Last year, House Democrats saw ex-Majority Leader Eric Cantor as a possible (if ultimately disappointing) ally in the fight to rewrite the Voting Rights Act for the 21st century. On Tuesday, Cantor’s leadership successor, Kevin McCarthy, might have revealed himself as another important potential friend to the effort. The California Republican echoed at a pen-and-pad briefing what fellow GOP lawmakers have said before: Any revision of the landmark 1965 law has to start in the Judiciary Committee — a disappointing answer for advocates who know Chairman Robert W. Goodlatte, R-Va., is disinclined to tackle the matter.
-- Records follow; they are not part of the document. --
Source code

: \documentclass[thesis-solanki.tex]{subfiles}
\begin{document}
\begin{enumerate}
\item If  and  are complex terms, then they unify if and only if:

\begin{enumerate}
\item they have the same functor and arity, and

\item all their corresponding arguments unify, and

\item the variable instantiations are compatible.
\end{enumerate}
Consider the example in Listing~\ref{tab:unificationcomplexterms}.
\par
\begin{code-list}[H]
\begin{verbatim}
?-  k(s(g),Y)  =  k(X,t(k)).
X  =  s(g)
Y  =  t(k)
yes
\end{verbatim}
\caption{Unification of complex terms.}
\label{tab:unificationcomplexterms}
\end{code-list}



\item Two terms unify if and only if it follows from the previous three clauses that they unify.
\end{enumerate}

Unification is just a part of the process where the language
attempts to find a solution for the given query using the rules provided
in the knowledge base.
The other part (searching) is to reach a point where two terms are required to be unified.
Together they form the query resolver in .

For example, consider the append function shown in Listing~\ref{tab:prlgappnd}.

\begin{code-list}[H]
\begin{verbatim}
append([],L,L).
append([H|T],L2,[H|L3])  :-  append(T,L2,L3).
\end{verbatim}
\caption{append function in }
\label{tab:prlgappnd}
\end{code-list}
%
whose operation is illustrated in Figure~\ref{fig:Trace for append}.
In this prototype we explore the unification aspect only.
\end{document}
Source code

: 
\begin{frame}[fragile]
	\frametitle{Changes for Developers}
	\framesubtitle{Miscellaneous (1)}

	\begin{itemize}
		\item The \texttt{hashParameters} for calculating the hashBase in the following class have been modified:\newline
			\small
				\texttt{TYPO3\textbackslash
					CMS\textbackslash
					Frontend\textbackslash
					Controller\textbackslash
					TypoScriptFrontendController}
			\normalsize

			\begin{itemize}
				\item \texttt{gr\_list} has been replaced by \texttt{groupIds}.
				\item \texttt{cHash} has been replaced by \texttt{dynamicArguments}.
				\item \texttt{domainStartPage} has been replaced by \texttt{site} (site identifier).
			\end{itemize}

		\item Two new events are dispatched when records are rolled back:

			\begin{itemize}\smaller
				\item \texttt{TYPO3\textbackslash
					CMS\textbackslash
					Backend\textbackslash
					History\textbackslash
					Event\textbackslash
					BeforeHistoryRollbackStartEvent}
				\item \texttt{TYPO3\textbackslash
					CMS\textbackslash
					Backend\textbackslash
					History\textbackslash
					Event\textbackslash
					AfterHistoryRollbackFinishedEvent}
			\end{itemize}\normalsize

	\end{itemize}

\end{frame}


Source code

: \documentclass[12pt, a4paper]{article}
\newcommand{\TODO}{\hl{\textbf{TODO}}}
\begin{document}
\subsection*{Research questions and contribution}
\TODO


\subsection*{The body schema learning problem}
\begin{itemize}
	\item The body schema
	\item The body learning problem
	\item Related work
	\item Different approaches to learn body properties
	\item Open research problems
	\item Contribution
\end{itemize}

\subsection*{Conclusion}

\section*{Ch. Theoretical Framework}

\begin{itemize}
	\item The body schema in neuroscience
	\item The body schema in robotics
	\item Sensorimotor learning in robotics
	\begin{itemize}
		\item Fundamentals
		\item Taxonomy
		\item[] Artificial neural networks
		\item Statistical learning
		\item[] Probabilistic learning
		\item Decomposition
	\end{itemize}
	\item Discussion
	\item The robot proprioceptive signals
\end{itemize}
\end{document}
But McCarthy later said he thinks the time has come for an “overall review.” “On a personal level, I’d like to see the debate go forward,” he said. “I’d like to see [us] have the debate in committee. I think everything, when it’s first written and where the world is today, has changed. So just as most of our bills, how do you modernize? An overall review, I think, it’s the right time to do it,” McCarthy continued. “What the outcome can be, I don’t prejudge.”
McCarthy’s comments came after he was asked what he thought of House Democrats’ calls for Congress to take up legislation in response to the 2013 Supreme Court ruling that dismantled the VRA’s core enforcement provision.
While noncommittal, McCarthy’s remarks are the most optimistic comments on the VRA from any member of House GOP leadership since Cantor’s primary defeat in June 2014.
Before his exit from Congress, Democratic colleagues were skeptical about Cantor, but held out hope for the Virginia Republican’s support, coming on the heels of a 2013 pilgrimage to Selma, Ala., with civil rights icon and Georgia Democrat John Lewis, was sincere.